Un Caravaggio dunque emule ante litteram dei “migranti” è un fatto semplicemente risibile, in quanto significa non aver conoscenza della storia e dei tempi in cui visse il pittore. Significa che dopo le ipotesi – alle quali personalmente non do grande credito – di Caravaggio omosessuale, assassinato sul litorale toscano e tante altre, questo di Cole si rivela in tutta la sua infondatezza. Insomma ormai l’arte e gli artisti, quelli del passato beninteso, servono come base per trasmettere a un pubblico più o meno vasto, spesso mai sufficientemente colto, soltanto le proprie personali posizioni, che esse poi siano supportate da una vera conoscenza è secondario; ciò che conta e il veicolare un’ideologia più ancora che un’idea.

Chissà se Teju Cole immagina in quale strano mondo costituito da un’infinità di sottomondi abbia vissuto Caravaggio tra la fine del sedicesimo secolo e i primi anni del successivo, in una Roma che stava rapidamente passando tra ombre e luci violente, dai bagliori del Rinascimento, in un lungo crepuscolo che avrebbe visto sorgere il Barocco e le sue meraviglie ritorte verso un’età più cupa delle precedenti. Mi chiedo se Cole abbia mai indagato in quel labirinto di rapporti fatti di trappole e giochi mortali, di spie scatenate nelle corti di mezza Europa nel quale si muoveva l’agente segreto del Cardinal Del Monte, l’alchimista, chiamato Caravaggio. Il testo di Cole è pertanto un coacervo di scontate banalità riscontrabili su qualsiasi testo relativo al Merisi, non aggiunge nulla a quanto si trovi abitualmente in commercio, senza contare che ciò che oggi a noi resta dei luoghi dove visse Caravaggio, altro non è che un’immagine spesso sbiadita di frammenti, di sinopie di un tempo del quale ci è rimasto soltanto un profumo.

La Napoli del primo Seicento, la Roma di allora esiste in schegge di memoria che non possono essere ricondotte all’oggi se non con il rischio di una corruzione di quel milieu.
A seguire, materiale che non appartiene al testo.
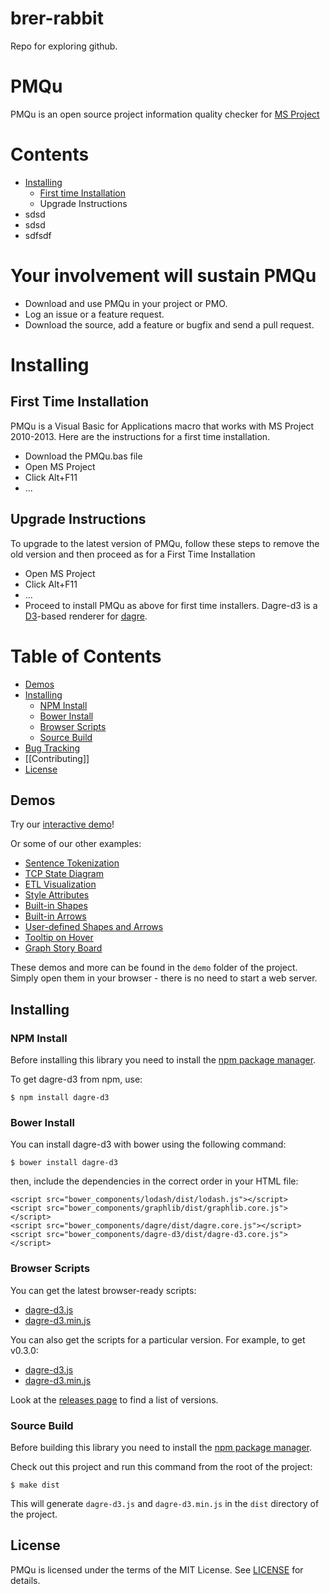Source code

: # brer-rabbit
Repo for exploring github.

# PMQu
PMQu is an open source project information quality checker for [MS Project](https://products.office.com/en-us/Project)

# Contents
- [Installing](#installing)
    - [First time Installation](#first_time_installation) 
    - Upgrade Instructions
- sdsd
- sdsd
- sdfsdf


# Your involvement will sustain PMQu
* Download and use PMQu in your project or PMO.
* Log an issue or a feature request.
* Download the source, add a feature or bugfix and send a pull request.

# Installing
## First Time Installation
PMQu is a Visual Basic for Applications macro that works with MS Project 2010-2013.  Here are the instructions for a first time installation.
* Download the PMQu.bas file
* Open MS Project
* Click Alt+F11
* ...

## Upgrade Instructions
To upgrade to the latest version of PMQu, follow these steps to remove the old version and then proceed as for a First Time Installation
* Open MS Project
* Click Alt+F11
* ...
* Proceed to install PMQu as above for first time installers.
Dagre-d3 is a [D3](http://d3js.org)-based renderer for [dagre](https://github.com/cpettitt/dagre).

# Table of Contents

* [Demos](#demos)
* [Installing](#installing)
    * [NPM Install](#npm-install)
    * [Bower Install](#bower-install)
    * [Browser Scripts](#browser-scripts)
    * [Source Build](#source-build)
* [Bug Tracking](/cpettitt/dagre/issues)
* [[Contributing]]
* [License](#license)

## Demos

Try our [interactive demo](http://cpettitt.github.com/project/dagre-d3/latest/demo/interactive-demo.html)!

Or some of our other examples:

* [Sentence Tokenization](http://cpettitt.github.com/project/dagre-d3/latest/demo/sentence-tokenization.html)
* [TCP State Diagram](http://cpettitt.github.com/project/dagre-d3/latest/demo/tcp-state-diagram.html)
* [ETL Visualization](http://cpettitt.github.io/project/dagre-d3/latest/demo/etl-status.html)
* [Style Attributes](http://cpettitt.github.io/project/dagre-d3/latest/demo/style-attrs.html)
* [Built-in Shapes](http://cpettitt.github.io/project/dagre-d3/latest/demo/shapes)
* [Built-in Arrows](http://cpettitt.github.io/project/dagre-d3/latest/demo/arrows.html)
* [User-defined Shapes and Arrows](http://cpettitt.github.io/project/dagre-d3/latest/demo/user-defined.html)
* [Tooltip on Hover](http://cpettitt.github.io/project/dagre-d3/latest/demo/hover.html)
* [Graph Story Board](http://cpettitt.github.io/project/dagre-d3/latest/demo/graph-story-board.html)

These demos and more can be found in the `demo` folder of the project. Simply
open them in your browser - there is no need to start a web server.

## Installing 

### NPM Install

Before installing this library you need to install the [npm package manager](http://npmjs.org/).

To get dagre-d3 from npm, use:

    $ npm install dagre-d3

### Bower Install

You can install dagre-d3 with bower using the following command:

    $ bower install dagre-d3

then, include the dependencies in the correct order in your HTML file: 

    <script src="bower_components/lodash/dist/lodash.js"></script>
    <script src="bower_components/graphlib/dist/graphlib.core.js"></script>
    <script src="bower_components/dagre/dist/dagre.core.js"></script>
    <script src="bower_components/dagre-d3/dist/dagre-d3.core.js"></script>

### Browser Scripts

You can get the latest browser-ready scripts:

* [dagre-d3.js](http://cpettitt.github.io/project/dagre-d3/latest/dagre-d3.js)
* [dagre-d3.min.js](http://cpettitt.github.io/project/dagre-d3/latest/dagre-d3.min.js)

You can also get the scripts for a particular version. For example, to get v0.3.0:

* [dagre-d3.js](http://cpettitt.github.io/project/dagre-d3/v0.3.0/dagre-d3.js)
* [dagre-d3.min.js](http://cpettitt.github.io/project/dagre-d3/v0.3.0/dagre-d3.min.js)


Look at the [releases page](https://github.com/cpettitt/dagre-d3/releases) to find a list of versions.

### Source Build

Before building this library you need to install the [npm package manager](http://npmjs.org/).

Check out this project and run this command from the root of the project:

    $ make dist

This will generate `dagre-d3.js` and `dagre-d3.min.js` in the `dist` directory
of the project.

## License

PMQu is licensed under the terms of the MIT License. See [LICENSE](/cpettitt/dagre/blob/master/LICENSE) for details.
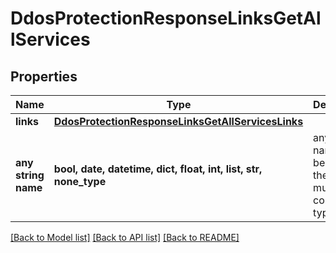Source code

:# DdosProtectionResponseLinksGetAllServices


## Properties
Name | Type | Description | Notes
------------ | ------------- | ------------- | -------------
**links** | [**DdosProtectionResponseLinksGetAllServicesLinks**](DdosProtectionResponseLinksGetAllServicesLinks.md) |  | [optional] 
**any string name** | **bool, date, datetime, dict, float, int, list, str, none_type** | any string name can be used but the value must be the correct type | [optional]

[[Back to Model list]](../README.md#documentation-for-models) [[Back to API list]](../README.md#documentation-for-api-endpoints) [[Back to README]](../README.md)


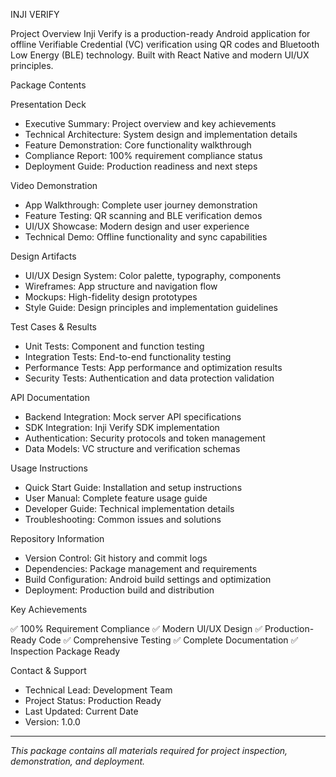   INJI VERIFY 


  Project Overview
Inji Verify is a production-ready Android application for offline Verifiable Credential (VC) verification using QR codes and Bluetooth Low Energy (BLE) technology. Built with React Native and modern UI/UX principles.

  Package Contents

Presentation Deck
- Executive Summary: Project overview and key achievements
- Technical Architecture: System design and implementation details
- Feature Demonstration: Core functionality walkthrough
- Compliance Report: 100% requirement compliance status
- Deployment Guide: Production readiness and next steps

Video Demonstration
- App Walkthrough: Complete user journey demonstration
- Feature Testing: QR scanning and BLE verification demos
- UI/UX Showcase: Modern design and user experience
- Technical Demo: Offline functionality and sync capabilities

Design Artifacts
- UI/UX Design System: Color palette, typography, components
- Wireframes: App structure and navigation flow
- Mockups: High-fidelity design prototypes
- Style Guide: Design principles and implementation guidelines

 Test Cases & Results
- Unit Tests: Component and function testing
- Integration Tests: End-to-end functionality testing
- Performance Tests: App performance and optimization results
- Security Tests: Authentication and data protection validation

API Documentation
- Backend Integration: Mock server API specifications
- SDK Integration: Inji Verify SDK implementation
- Authentication: Security protocols and token management
- Data Models: VC structure and verification schemas

Usage Instructions
- Quick Start Guide: Installation and setup instructions
- User Manual: Complete feature usage guide
- Developer Guide: Technical implementation details
- Troubleshooting: Common issues and solutions

Repository Information
- Version Control: Git history and commit logs
- Dependencies: Package management and requirements
- Build Configuration: Android build settings and optimization
- Deployment: Production build and distribution

Key Achievements

✅ 100% Requirement Compliance
✅ Modern UI/UX Design
✅ Production-Ready Code
✅ Comprehensive Testing
✅ Complete Documentation
✅ Inspection Package Ready

Contact & Support
- Technical Lead: Development Team
- Project Status: Production Ready
- Last Updated: Current Date
- Version: 1.0.0

---
*This package contains all materials required for project inspection, demonstration, and deployment.*
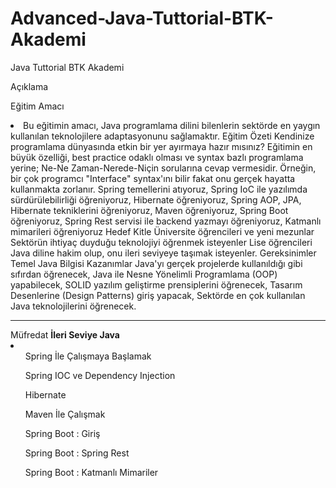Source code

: # Advanced-Java-Tuttorial-BTK-Akademi
  Java Tuttorial BTK Akademi
  
Açıklama

Eğitim Amacı
<li>
Bu eğitimin amacı, Java programlama dilini bilenlerin sektörde en yaygın kullanılan teknolojilere adaptasyonunu sağlamaktır.
Eğitim Özeti
Kendinize programlama dünyasında etkin bir yer ayırmaya hazır mısınız? Eğitimin en büyük özelliği, best practice odaklı olması ve syntax bazlı programlama yerine; Ne-Ne Zaman-Nerede-Niçin sorularına cevap vermesidir. Örneğin, bir çok programcı "Interface" syntax'ını bilir fakat onu gerçek hayatta kullanmakta zorlanır.
Spring temellerini atıyoruz,
Spring IoC ile yazılımda sürdürülebilirliği öğreniyoruz,
Hibernate öğreniyoruz,
Spring AOP, JPA, Hibernate tekniklerini öğreniyoruz,
Maven öğreniyoruz,
Spring Boot öğreniyoruz,
Spring Rest servisi ile backend yazmayı öğreniyoruz,
Katmanlı mimarileri öğreniyoruz
Hedef Kitle
Üniversite öğrencileri ve yeni mezunlar
Sektörün ihtiyaç duyduğu teknolojiyi öğrenmek isteyenler
Lise öğrencileri
Java diline hakim olup, onu ileri seviyeye taşımak isteyenler.
Gereksinimler
Temel Java Bilgisi
Kazanımlar
Java'yı gerçek projelerde kullanıldığı gibi sıfırdan öğrenecek,
Java ile Nesne Yönelimli Programlama (OOP) yapabilecek,
SOLID yazılım geliştirme prensiplerini öğrenecek,
Tasarım Desenlerine (Design Patterns) giriş yapacak,
Sektörde en çok kullanılan Java teknolojilerini öğrenecek.
  </li>

<hr>
Müfredat
</hr>
<b>
İleri Seviye Java
</b>
<li>
  <ol>
Spring İle Çalışmaya Başlamak
    </ol><ol>
Spring IOC ve Dependency Injection
  </ol><ol>
Hibernate
</ol><ol>
Maven İle Çalışmak
</ol><ol>
Spring Boot : Giriş
</ol><ol>
Spring Boot : Spring Rest
</ol><ol>
Spring Boot : Katmanlı Mimariler
</ol>
</li>
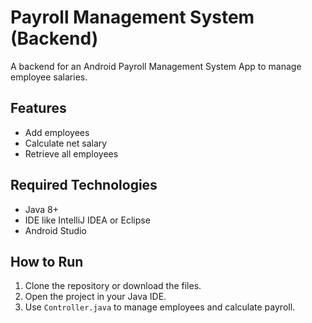 # Payroll Management System (Backend)

A backend for an Android Payroll Management System App to manage employee salaries.

## Features
- Add employees
- Calculate net salary
- Retrieve all employees

## Required Technologies
- Java 8+
- IDE like IntelliJ IDEA or Eclipse
- Android Studio 

## How to Run
1. Clone the repository or download the files.
2. Open the project in your Java IDE.
3. Use `Controller.java` to manage employees and calculate payroll.
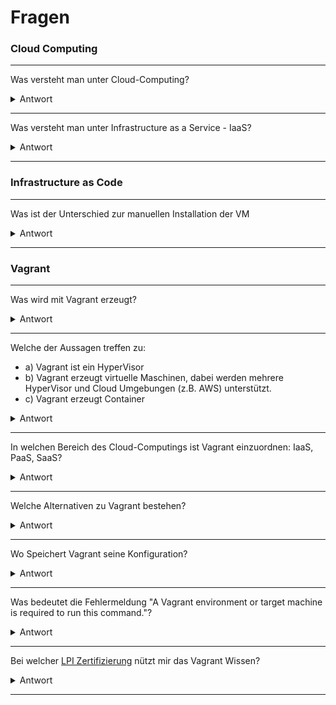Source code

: Fragen
======

### Cloud Computing
***

Was versteht man unter Cloud-Computing?

<details><summary>Antwort</summary>
<p>
Darunter versteht man die Ausführung von Programmen, die nicht auf dem lokalen Rechner installiert sind, sondern auf einem anderen Rechner, der aus der Ferne aufgerufen wird (bspw. über das Internet).
</p>
</details>

---

Was versteht man unter Infrastructure as a Service - IaaS?

<details><summary>Antwort</summary>
<p>
Die Infrastruktur stellt die unterste Schicht im Cloud Computing dar. Der Benutzer greift hier auf bestehende Dienste innerhalb des Systems zu, verwaltet seine Recheninstanzen (virtuelle Maschinen) allerdings weitestgehend selbst.
</p>
</details>

---

### Infrastructure as Code
***

Was ist der Unterschied zur manuellen Installation der VM
<details><summary>Antwort</summary>
<p>
	Automation, Wiederholbarkeit, Dokumentation	
</p>
</details>

---

### Vagrant
***

Was wird mit Vagrant erzeugt?
<details><summary>Antwort</summary>    
<p>
     Virtuelle Maschinen   
</p></details>

---

Welche der Aussagen treffen zu:
* a) Vagrant ist ein HyperVisor
* b) Vagrant erzeugt virtuelle Maschinen, dabei werden mehrere HyperVisor und Cloud Umgebungen (z.B. AWS) unterstützt.
* c) Vagrant erzeugt Container
<details><summary>Antwort</summary>    
<p>
     b)   
</p></details>

---


In welchen Bereich des Cloud-Computings ist Vagrant einzuordnen: IaaS, PaaS, SaaS?
<details><summary>Antwort</summary>    
<p>
	 IaaS	
</p></details>

---

Welche Alternativen zu Vagrant bestehen?
<details><summary>Antwort</summary>    
<p>
	 https://alternativeto.net/software/vagrant/
</p></details>
	
---

Wo Speichert Vagrant seine Konfiguration?
<details><summary>Antwort</summary>    
<p>
	 Vagrantfile
</p></details>

---

Was bedeutet die Fehlermeldung "A Vagrant environment or target machine is required to run this command."? 
<details><summary>Antwort</summary>    
     Sie befinden im falschen Verzeichnis, wo keine Vagrantfile vorhanden ist.  
</p></details>

---

Bei welcher [LPI Zertifizierung](https://www.lpi.org/our-certifications/summary-of-certifications) nützt mir das Vagrant Wissen?
<details><summary>Antwort</summary>    
     [DevOps Tools Engineer](https://www.lpi.org/our-certifications/devops-overview)
</p></details>

---
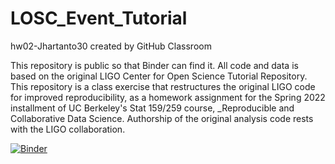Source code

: # LOSC_Event_Tutorial
hw02-Jhartanto30 created by GitHub Classroom

This repository is public so that Binder can find it. All code and data is based on the original LIGO Center for Open Science Tutorial Repository. This repository is a class exercise that restructures the original LIGO code for improved reproducibility, as a homework assignment for the Spring 2022 installment of UC Berkeley's Stat 159/259 course, _Reproducible and Collaborative Data Science. Authorship of the original analysis code rests with the LIGO collaboration.

[![Binder](https://mybinder.org/badge_logo.svg)](https://mybinder.org/v2/gh/UCB-stat-159-s23/hw02-Jhartanto30.git/HEAD?labpath=LOSC_Event_tutorial.ipynb)
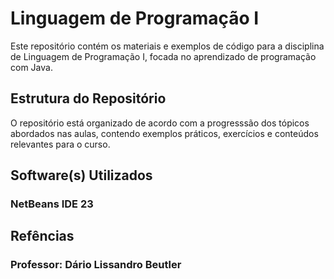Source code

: # Linguagem de Programação I 

Este repositório contém os materiais e exemplos de código para a disciplina de Linguagem de Programação I, focada no aprendizado de programação com Java.

## Estrutura do Repositório

O repositório está organizado de acordo com a progresssão dos tópicos abordados nas aulas, contendo exemplos práticos, exercícios e conteúdos relevantes para o curso.

## Software(s) Utilizados
### NetBeans IDE 23

## Refências
### Professor: Dário Lissandro Beutler
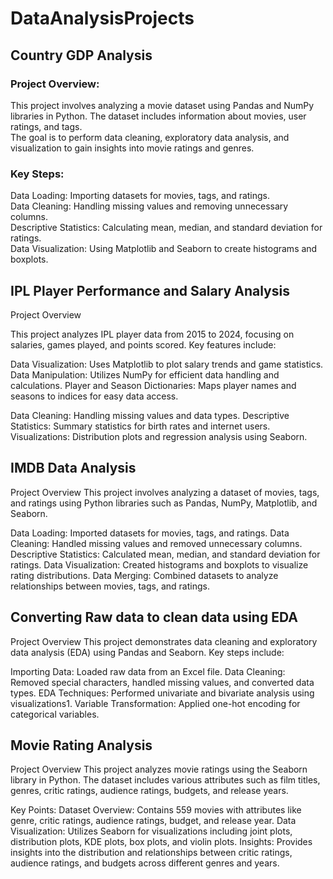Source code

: # DataAnalysisProjects

## Country GDP Analysis

### Project Overview:

This project involves analyzing a movie dataset using Pandas and NumPy libraries in Python. The dataset includes information about movies, user ratings, and tags. <br>
The goal is to perform data cleaning, exploratory data analysis, and visualization to gain insights into movie ratings and genres.

### Key Steps:

Data Loading: Importing datasets for movies, tags, and ratings.<br>
Data Cleaning: Handling missing values and removing unnecessary columns.<br>
Descriptive Statistics: Calculating mean, median, and standard deviation for ratings.<br>
Data Visualization: Using Matplotlib and Seaborn to create histograms and boxplots.<br>


## IPL Player Performance and Salary Analysis
Project Overview

This project analyzes IPL player data from 2015 to 2024, focusing on salaries, games played, and points scored. Key features include:

Data Visualization: Uses Matplotlib to plot salary trends and game statistics.
Data Manipulation: Utilizes NumPy for efficient data handling and calculations.
Player and Season Dictionaries: Maps player names and seasons to indices for easy data access.


Data Cleaning: Handling missing values and data types.
Descriptive Statistics: Summary statistics for birth rates and internet users.
Visualizations: Distribution plots and regression analysis using Seaborn.

## IMDB Data Analysis
Project Overview
This project involves analyzing a dataset of movies, tags, and ratings using Python libraries such as Pandas, NumPy, Matplotlib, and Seaborn.

Data Loading: Imported datasets for movies, tags, and ratings.
Data Cleaning: Handled missing values and removed unnecessary columns.
Descriptive Statistics: Calculated mean, median, and standard deviation for ratings.
Data Visualization: Created histograms and boxplots to visualize rating distributions.
Data Merging: Combined datasets to analyze relationships between movies, tags, and ratings.

## Converting Raw data to clean data using EDA
Project Overview
This project demonstrates data cleaning and exploratory data analysis (EDA) using Pandas and Seaborn. Key steps include:

Importing Data: Loaded raw data from an Excel file.
Data Cleaning: Removed special characters, handled missing values, and converted data types.
EDA Techniques: Performed univariate and bivariate analysis using visualizations1.
Variable Transformation: Applied one-hot encoding for categorical variables.

## Movie Rating Analysis
Project Overview
This project analyzes movie ratings using the Seaborn library in Python. The dataset includes various attributes such as film titles, genres, critic ratings, audience ratings, budgets, and release years.

Key Points:
Dataset Overview: Contains 559 movies with attributes like genre, critic ratings, audience ratings, budget, and release year.
Data Visualization: Utilizes Seaborn for visualizations including joint plots, distribution plots, KDE plots, box plots, and violin plots.
Insights: Provides insights into the distribution and relationships between critic ratings, audience ratings, and budgets across different genres and years.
Il “viaggio” di Cole è uno scontato baedeker, una guida turistica che resta in superficie secondo un linguaggio politicamente corretto così come vuole oggi l’attuale vulgata imperante, adatto certamente a un pubblico statunitense che si accontenta e perciò è felice. L’errare di Caravaggio di luogo in luogo non è mai casuale, ha protezioni, sa come e dove muoversi, ogni volta viene accolto da quella cometa ardente che fu come artista. Ma a differenza dei “migranti” c’è un demone che lo bracca, qualcosa o qualcuno lo insegue. Caravaggio è la propria ombra, quell’ombra che forse egli ha visto a Campo de’ Fiori quando arsero Giordano Bruno.

Ancora lo scrittore americano definisce Caravaggio un assassino – sì lo fu, soltanto nel caso di Ranuccio Tomassoni omicida fortuito per quelli che oggi verrebbero forse definiti in un commissariato di polizia “futili motivi” e che forse nascondevano ben altro di un semplice punto a pallacorda. Per ciò che noi sappiamo, egli uccise certo meno uomini di quanti ne mandò all’inferno Benvenuto Cellini un secolo prima di lui. Cole poi lo definisce “schiavista”: non sappiamo in base a quali fonti e forse lo confonde con Arthur Rimbaud.

Teju Cole nella sua sincera passione per Caravaggio confonde molte, troppe cose, ma noi vecchi europei, decadenti, onusti del tempo sublime che vide splendere corrusco un’età d’oro che non tornerà, lo perdoniamo, sinceramente, cristianamente, di quello stesso perdono che Michelangelo Merisi, fuggiasco, non fece in tempo ad avere.